The searches of Ukraine’s financial intelligence unit are connected to allegations that fortification contracts were used to embezzle 200 million hryvnias ($4.5 million) in state funds, lawmaker Yaroslav Zhelezniak, deputy chair of Parliament’s Finance Committee, told the Kyiv Independent. Zhelezniak published an investigation into the scheme last September.

According to Zhelezniak, the Poltava Regional Administration—then led by Pronin—signed 16 contracts worth about 370 million hryvnias ($8.2 million) with Enki Construction in February 2024 to build fortifications in an unspecified sector of Donetsk Oblast. Working through an intermediary, the contractors allegedly sold barrier pyramids, timber, and other materials at inflated prices. The lawmaker has also accused Pronin of separately scheming to dodge value-added tax through fictitious contracts, the newspaper said.

Pronin led Poltava Oblast from October 2023 until December 2024, when he was appointed to lead the State Financial Monitoring Service, the agency responsible for detecting money laundering and other illicit financial activity in Ukraine.
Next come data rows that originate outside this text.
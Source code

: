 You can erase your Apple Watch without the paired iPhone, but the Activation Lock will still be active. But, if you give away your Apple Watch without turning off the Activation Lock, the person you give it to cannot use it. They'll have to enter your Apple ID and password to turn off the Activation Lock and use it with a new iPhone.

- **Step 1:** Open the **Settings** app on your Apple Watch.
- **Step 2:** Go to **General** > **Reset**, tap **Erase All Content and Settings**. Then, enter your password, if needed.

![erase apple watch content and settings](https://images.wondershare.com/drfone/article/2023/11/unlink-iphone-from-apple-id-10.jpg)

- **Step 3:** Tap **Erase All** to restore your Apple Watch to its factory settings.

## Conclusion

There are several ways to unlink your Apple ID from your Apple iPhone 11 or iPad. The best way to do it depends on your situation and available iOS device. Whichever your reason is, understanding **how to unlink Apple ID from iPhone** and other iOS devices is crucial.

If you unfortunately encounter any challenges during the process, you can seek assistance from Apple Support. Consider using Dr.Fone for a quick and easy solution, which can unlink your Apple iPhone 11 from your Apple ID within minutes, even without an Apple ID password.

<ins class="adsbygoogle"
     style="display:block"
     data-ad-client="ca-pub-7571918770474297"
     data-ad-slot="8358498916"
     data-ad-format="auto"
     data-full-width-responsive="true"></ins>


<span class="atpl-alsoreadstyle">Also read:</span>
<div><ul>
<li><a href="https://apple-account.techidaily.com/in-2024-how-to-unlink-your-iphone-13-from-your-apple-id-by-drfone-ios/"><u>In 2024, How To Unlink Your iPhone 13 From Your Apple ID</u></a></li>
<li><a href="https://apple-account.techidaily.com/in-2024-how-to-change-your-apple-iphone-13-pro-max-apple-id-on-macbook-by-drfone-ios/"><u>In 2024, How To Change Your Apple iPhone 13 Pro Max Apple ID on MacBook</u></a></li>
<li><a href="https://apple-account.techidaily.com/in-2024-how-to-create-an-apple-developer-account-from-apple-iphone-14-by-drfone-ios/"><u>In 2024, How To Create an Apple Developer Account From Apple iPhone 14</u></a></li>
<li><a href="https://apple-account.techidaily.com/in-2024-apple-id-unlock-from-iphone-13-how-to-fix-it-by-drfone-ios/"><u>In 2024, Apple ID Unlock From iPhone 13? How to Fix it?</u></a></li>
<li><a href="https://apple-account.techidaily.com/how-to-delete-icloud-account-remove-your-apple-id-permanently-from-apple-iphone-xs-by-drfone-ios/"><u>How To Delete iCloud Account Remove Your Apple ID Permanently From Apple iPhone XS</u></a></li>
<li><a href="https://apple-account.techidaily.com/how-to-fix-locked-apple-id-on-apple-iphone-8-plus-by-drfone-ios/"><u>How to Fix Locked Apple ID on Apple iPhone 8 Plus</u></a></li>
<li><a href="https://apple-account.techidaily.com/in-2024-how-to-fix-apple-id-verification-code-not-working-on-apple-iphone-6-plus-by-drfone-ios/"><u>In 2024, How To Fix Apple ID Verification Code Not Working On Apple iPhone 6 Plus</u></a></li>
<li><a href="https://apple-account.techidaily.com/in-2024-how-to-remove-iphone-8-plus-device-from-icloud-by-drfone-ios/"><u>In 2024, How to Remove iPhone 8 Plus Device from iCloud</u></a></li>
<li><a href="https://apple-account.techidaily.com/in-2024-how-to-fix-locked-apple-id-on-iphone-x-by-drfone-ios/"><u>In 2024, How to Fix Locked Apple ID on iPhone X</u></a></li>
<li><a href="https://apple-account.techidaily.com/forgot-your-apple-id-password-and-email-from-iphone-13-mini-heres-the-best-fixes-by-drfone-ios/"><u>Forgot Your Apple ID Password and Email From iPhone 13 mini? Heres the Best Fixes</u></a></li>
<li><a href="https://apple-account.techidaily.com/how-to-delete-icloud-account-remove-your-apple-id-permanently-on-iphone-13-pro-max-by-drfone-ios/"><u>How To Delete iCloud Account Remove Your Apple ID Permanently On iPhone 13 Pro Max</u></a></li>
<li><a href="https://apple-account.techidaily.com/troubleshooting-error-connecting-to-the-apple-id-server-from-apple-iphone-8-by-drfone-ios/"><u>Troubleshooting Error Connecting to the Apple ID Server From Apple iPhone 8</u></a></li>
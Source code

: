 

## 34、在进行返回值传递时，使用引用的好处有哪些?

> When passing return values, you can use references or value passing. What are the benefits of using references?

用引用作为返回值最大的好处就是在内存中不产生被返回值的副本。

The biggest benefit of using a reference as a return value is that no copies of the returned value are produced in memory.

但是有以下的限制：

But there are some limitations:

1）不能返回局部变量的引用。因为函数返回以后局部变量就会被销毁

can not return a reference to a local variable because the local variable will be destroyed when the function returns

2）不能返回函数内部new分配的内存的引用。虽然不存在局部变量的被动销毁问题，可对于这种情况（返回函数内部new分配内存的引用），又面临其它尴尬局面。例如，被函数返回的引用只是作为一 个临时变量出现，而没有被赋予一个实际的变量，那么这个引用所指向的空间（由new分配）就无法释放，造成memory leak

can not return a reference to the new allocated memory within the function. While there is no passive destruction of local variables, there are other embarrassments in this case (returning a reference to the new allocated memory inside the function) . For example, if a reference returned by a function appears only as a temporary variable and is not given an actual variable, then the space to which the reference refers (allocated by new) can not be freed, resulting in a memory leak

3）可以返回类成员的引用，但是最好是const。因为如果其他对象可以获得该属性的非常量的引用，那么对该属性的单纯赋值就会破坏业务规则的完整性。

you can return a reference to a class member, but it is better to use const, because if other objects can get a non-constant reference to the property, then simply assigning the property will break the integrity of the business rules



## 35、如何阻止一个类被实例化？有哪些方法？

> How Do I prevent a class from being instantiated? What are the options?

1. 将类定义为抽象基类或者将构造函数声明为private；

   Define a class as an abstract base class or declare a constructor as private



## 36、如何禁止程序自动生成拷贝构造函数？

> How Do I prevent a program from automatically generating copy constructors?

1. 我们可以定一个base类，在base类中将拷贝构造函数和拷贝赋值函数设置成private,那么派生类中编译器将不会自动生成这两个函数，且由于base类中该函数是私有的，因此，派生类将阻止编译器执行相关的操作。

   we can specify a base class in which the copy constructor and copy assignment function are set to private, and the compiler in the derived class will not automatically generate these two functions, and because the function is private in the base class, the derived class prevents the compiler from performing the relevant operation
Bohdan Korolchuk, who serves as Pronin’s current deputy and was previously his first deputy in Poltava, is also a suspect in NABU’s pretrial investigation.

“The president should fire him,” Zhelezniak said in the report, arguing it was strange for the official responsible for investigating illicit finance to be implicated in it himself, and predicting both men would be served notices of suspicion.

The probe compounds existing friction between the financial intelligence unit and Ukraine’s anti-corruption bodies. 

NABU Director Semen Kryvonos, who said in November the bureau was investigating Pronin’s potential role in the scheme, has called it suspicious that the agency failed to assist NABU’s defense-sector corruption investigations despite requests sent in early 2025, the news outlet said.

The searches come as Ukrainian anti-corruption investigators scrutinize other oversight institutions. 

In a separate case, RFE/RL reported Friday that wiretap transcripts from Operation Midas show two suspects discussing enlisting Oleksiy Kucherenko, the lawmaker who chaired a parliamentary commission investigating energy-sector corruption, to protect their interests. The probe is seeking to determine whether roughly $112 million was siphoned from state nuclear operator Energoatom through contractor kickbacks.

In a July 2025 intercept obtained by the news organization, suspect Ihor Myronyuk said he would “talk to Kucherenko now” about reversing a government decision that threatened the alleged kickback arrangement. 

The Midas case has already led to the flight of Zelensky associate Tymur Mindich and the arrest of former presidential chief of staff Andriy Yermak, who is out on bail, RFE/RL reported.